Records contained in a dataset
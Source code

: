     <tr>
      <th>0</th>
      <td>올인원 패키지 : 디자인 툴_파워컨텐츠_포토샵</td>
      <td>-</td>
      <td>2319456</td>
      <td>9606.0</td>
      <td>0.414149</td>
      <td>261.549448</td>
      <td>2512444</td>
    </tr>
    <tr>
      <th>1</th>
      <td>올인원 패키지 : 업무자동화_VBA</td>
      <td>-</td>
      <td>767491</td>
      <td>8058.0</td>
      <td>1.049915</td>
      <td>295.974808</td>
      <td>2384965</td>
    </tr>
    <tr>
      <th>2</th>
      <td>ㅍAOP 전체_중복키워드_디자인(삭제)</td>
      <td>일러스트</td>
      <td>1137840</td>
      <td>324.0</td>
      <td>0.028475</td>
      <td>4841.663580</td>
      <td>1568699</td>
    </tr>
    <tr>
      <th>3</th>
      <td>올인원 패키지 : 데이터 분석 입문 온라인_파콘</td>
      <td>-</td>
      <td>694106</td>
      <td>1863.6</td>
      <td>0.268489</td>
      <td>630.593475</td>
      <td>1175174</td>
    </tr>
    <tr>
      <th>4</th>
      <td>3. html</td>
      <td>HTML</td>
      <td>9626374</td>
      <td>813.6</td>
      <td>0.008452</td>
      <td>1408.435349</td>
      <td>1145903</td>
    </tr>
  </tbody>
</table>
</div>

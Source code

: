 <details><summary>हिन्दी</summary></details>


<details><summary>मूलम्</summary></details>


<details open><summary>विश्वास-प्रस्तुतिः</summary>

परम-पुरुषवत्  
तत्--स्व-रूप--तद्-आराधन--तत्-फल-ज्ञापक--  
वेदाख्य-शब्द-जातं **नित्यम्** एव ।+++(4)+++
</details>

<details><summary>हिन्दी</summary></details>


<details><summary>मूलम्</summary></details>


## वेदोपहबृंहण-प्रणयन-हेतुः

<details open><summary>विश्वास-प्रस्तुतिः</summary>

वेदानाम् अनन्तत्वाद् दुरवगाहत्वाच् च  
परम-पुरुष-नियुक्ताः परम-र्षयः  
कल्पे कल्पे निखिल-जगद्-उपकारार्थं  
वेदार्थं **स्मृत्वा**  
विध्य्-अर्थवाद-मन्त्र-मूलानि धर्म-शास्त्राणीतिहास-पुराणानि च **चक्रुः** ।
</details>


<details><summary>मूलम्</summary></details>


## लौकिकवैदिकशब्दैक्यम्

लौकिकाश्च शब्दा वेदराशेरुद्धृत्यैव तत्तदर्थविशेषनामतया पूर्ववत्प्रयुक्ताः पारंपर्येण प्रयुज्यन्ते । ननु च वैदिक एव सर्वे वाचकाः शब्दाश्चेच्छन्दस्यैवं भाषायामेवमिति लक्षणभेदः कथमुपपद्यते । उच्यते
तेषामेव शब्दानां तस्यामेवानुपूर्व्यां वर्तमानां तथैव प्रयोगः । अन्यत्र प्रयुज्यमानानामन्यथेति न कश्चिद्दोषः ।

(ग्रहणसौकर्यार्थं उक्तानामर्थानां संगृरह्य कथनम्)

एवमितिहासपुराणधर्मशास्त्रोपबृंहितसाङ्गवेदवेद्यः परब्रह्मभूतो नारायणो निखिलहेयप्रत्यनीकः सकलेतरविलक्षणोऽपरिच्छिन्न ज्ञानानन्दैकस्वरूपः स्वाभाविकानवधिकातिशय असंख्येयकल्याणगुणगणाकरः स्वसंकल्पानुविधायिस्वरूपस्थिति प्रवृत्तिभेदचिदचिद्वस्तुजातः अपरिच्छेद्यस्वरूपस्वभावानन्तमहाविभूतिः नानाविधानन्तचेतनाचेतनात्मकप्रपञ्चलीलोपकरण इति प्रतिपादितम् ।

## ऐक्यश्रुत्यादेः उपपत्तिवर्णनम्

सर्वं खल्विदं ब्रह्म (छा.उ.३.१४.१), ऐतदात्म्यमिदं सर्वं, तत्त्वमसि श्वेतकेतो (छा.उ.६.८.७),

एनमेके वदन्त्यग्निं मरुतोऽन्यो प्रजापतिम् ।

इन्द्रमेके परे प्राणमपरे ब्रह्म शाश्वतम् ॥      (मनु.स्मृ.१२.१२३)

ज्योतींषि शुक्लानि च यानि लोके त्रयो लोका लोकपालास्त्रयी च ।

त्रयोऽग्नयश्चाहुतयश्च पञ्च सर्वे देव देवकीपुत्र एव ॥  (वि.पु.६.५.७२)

» EXERCISE
All records shown above are to be given again verbatim.

» SOLUTION
Source code

:     <tr>
      <th>0</th>
      <td>올인원 패키지 : 디자인 툴_파워컨텐츠_포토샵</td>
      <td>-</td>
      <td>2319456</td>
      <td>9606.0</td>
      <td>0.414149</td>
      <td>261.549448</td>
      <td>2512444</td>
    </tr>
    <tr>
      <th>1</th>
      <td>올인원 패키지 : 업무자동화_VBA</td>
      <td>-</td>
      <td>767491</td>
      <td>8058.0</td>
      <td>1.049915</td>
      <td>295.974808</td>
      <td>2384965</td>
    </tr>
    <tr>
      <th>2</th>
      <td>ㅍAOP 전체_중복키워드_디자인(삭제)</td>
      <td>일러스트</td>
      <td>1137840</td>
      <td>324.0</td>
      <td>0.028475</td>
      <td>4841.663580</td>
      <td>1568699</td>
    </tr>
    <tr>
      <th>3</th>
      <td>올인원 패키지 : 데이터 분석 입문 온라인_파콘</td>
      <td>-</td>
      <td>694106</td>
      <td>1863.6</td>
      <td>0.268489</td>
      <td>630.593475</td>
      <td>1175174</td>
    </tr>
    <tr>
      <th>4</th>
      <td>3. html</td>
      <td>HTML</td>
      <td>9626374</td>
      <td>813.6</td>
      <td>0.008452</td>
      <td>1408.435349</td>
      <td>1145903</td>
    </tr>
  </tbody>
</table>
</div>

Source code

: <details><summary>हिन्दी</summary></details>


<details><summary>मूलम्</summary></details>


<details open><summary>विश्वास-प्रस्तुतिः</summary>

परम-पुरुषवत्  
तत्--स्व-रूप--तद्-आराधन--तत्-फल-ज्ञापक--  
वेदाख्य-शब्द-जातं **नित्यम्** एव ।+++(4)+++
</details>

<details><summary>हिन्दी</summary></details>


<details><summary>मूलम्</summary></details>


## वेदोपहबृंहण-प्रणयन-हेतुः

<details open><summary>विश्वास-प्रस्तुतिः</summary>

वेदानाम् अनन्तत्वाद् दुरवगाहत्वाच् च  
परम-पुरुष-नियुक्ताः परम-र्षयः  
कल्पे कल्पे निखिल-जगद्-उपकारार्थं  
वेदार्थं **स्मृत्वा**  
विध्य्-अर्थवाद-मन्त्र-मूलानि धर्म-शास्त्राणीतिहास-पुराणानि च **चक्रुः** ।
</details>


<details><summary>मूलम्</summary></details>


## लौकिकवैदिकशब्दैक्यम्

लौकिकाश्च शब्दा वेदराशेरुद्धृत्यैव तत्तदर्थविशेषनामतया पूर्ववत्प्रयुक्ताः पारंपर्येण प्रयुज्यन्ते । ननु च वैदिक एव सर्वे वाचकाः शब्दाश्चेच्छन्दस्यैवं भाषायामेवमिति लक्षणभेदः कथमुपपद्यते । उच्यते
तेषामेव शब्दानां तस्यामेवानुपूर्व्यां वर्तमानां तथैव प्रयोगः । अन्यत्र प्रयुज्यमानानामन्यथेति न कश्चिद्दोषः ।

(ग्रहणसौकर्यार्थं उक्तानामर्थानां संगृरह्य कथनम्)

एवमितिहासपुराणधर्मशास्त्रोपबृंहितसाङ्गवेदवेद्यः परब्रह्मभूतो नारायणो निखिलहेयप्रत्यनीकः सकलेतरविलक्षणोऽपरिच्छिन्न ज्ञानानन्दैकस्वरूपः स्वाभाविकानवधिकातिशय असंख्येयकल्याणगुणगणाकरः स्वसंकल्पानुविधायिस्वरूपस्थिति प्रवृत्तिभेदचिदचिद्वस्तुजातः अपरिच्छेद्यस्वरूपस्वभावानन्तमहाविभूतिः नानाविधानन्तचेतनाचेतनात्मकप्रपञ्चलीलोपकरण इति प्रतिपादितम् ।

## ऐक्यश्रुत्यादेः उपपत्तिवर्णनम्

सर्वं खल्विदं ब्रह्म (छा.उ.३.१४.१), ऐतदात्म्यमिदं सर्वं, तत्त्वमसि श्वेतकेतो (छा.उ.६.८.७),

एनमेके वदन्त्यग्निं मरुतोऽन्यो प्रजापतिम् ।

इन्द्रमेके परे प्राणमपरे ब्रह्म शाश्वतम् ॥      (मनु.स्मृ.१२.१२३)

ज्योतींषि शुक्लानि च यानि लोके त्रयो लोका लोकपालास्त्रयी च ।

त्रयोऽग्नयश्चाहुतयश्च पञ्च सर्वे देव देवकीपुत्र एव ॥  (वि.पु.६.५.७२)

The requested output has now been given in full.